Le parfum des fleurs par Huang Tingjian (1045–1105), dynastie SongQuatre poèmes de style ancien par Zhang Xu (675-750), dynastie Tang

Idem pour la peinture, la poterie, la poésie, etc. De leur côté, les arts martiaux engendrent certes une forme particulière de beauté ; mais ils ont pour objectif non pas la beauté pour elle-même, non pas l’accomplissement personnel, l’illumination (satori en japonais), mais la mort. Celle d’autrui, et celle de soi. Les arts martiaux japonais se réfugient derrière le paravent du bouddhisme zen, ils sont en vérité fondamentalement morbides. Pour preuve, ces deux citations célèbres parmi tant d’autres. La première est extraite du Hagakuré, texte écrit par un moine zen du XVIIe siècle :

« La vie du guerrier signifie la volonté déterminée de mourir. Quand tu te trouveras au carrefour des voies et que tu devras choisir la route, n’hésite pas : choisis la voie de la mort. »

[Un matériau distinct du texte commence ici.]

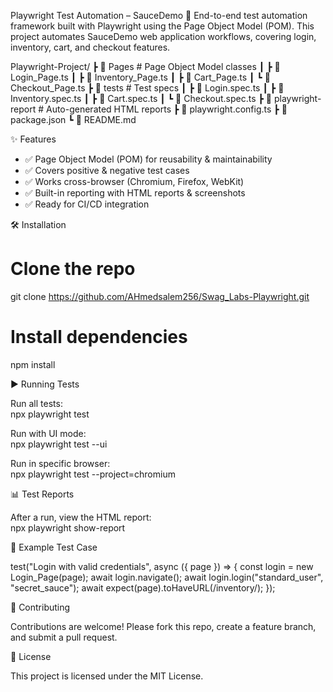 Playwright Test Automation – SauceDemo
🚀 End-to-end test automation framework built with Playwright using the Page Object Model (POM).
This project automates SauceDemo web application workflows, covering login, inventory, cart, and checkout features.

Playwright-Project/
┣ 📂 Pages # Page Object Model classes
┃ ┣ 📄 Login_Page.ts
┃ ┣ 📄 Inventory_Page.ts
┃ ┣ 📄 Cart_Page.ts
┃ ┗ 📄 Checkout_Page.ts
┣ 📂 tests # Test specs
┃ ┣ 📄 Login.spec.ts
┃ ┣ 📄 Inventory.spec.ts
┃ ┣ 📄 Cart.spec.ts
┃ ┗ 📄 Checkout.spec.ts
┣ 📂 playwright-report # Auto-generated HTML reports
┣ 📄 playwright.config.ts
┣ 📄 package.json
┗ 📄 README.md

✨ Features
- ✅ Page Object Model (POM) for reusability & maintainability
- ✅ Covers positive & negative test cases
- ✅ Works cross-browser (Chromium, Firefox, WebKit)
- ✅ Built-in reporting with HTML reports & screenshots
- ✅ Ready for CI/CD integration

🛠️ Installation

# Clone the repo
git clone https://github.com/AHmedsalem256/Swag_Labs-Playwright.git

# Install dependencies
npm install

▶️ Running Tests

Run all tests:  
npx playwright test

Run with UI mode:  
npx playwright test --ui

Run in specific browser:  
npx playwright test --project=chromium

📊 Test Reports

After a run, view the HTML report:  
npx playwright show-report

🧪 Example Test Case

test("Login with valid credentials", async ({ page }) => {
  const login = new Login_Page(page);
  await login.navigate();
  await login.login("standard_user", "secret_sauce");
  await expect(page).toHaveURL(/inventory/);
});

🤝 Contributing

Contributions are welcome! Please fork this repo, create a feature branch, and submit a pull request.

📜 License

This project is licensed under the MIT License.


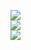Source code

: ![](https://github-readme-stats.vercel.app/api?username=DuncanBH&theme=tokyonight&hide_border=false&include_all_commits=true&count_private=true)<br/>
![](https://github-readme-streak-stats.herokuapp.com/?user=DuncanBH&theme=tokyonight&hide_border=false)<br/>
![](https://github-readme-stats.vercel.app/api/top-langs/username=DuncanBH&theme=tokyonight&hide_border=false&include_all_commits=true&count_private=true&layout=compact)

Et ça continue comme ça sur des lignes et des lignes.

La seconde est un poème de Tsukahara Bokuden, célèbre maître escrimeur du XVIIe siècle :

« Le samouraï doit apprendre
une chose seulement,
une chose ultime :
affronter la mort avec fermeté. »

La beauté, là-dedans…

Un plan du film Hara-Kiri de Masaki Kobayashi (1962),
où un vaillant samouraï se transperce consciencieusement le bidon
à la recherche d’une éventuelle appendicite

Le Petit Scarabée, lui, termine son initiation en se plongeant les mains dans les braises avant d’aller se geler les panards dans la neige pasque si tu le fais pas, t’es pas vraiment un homme, quoi. T’es pas un vrai disciple de Shaolin. Pfff !

« Tamade ! », s’exclament les Chinois incrédules (ce qui se traduit très exactement par “nique ta mère !”).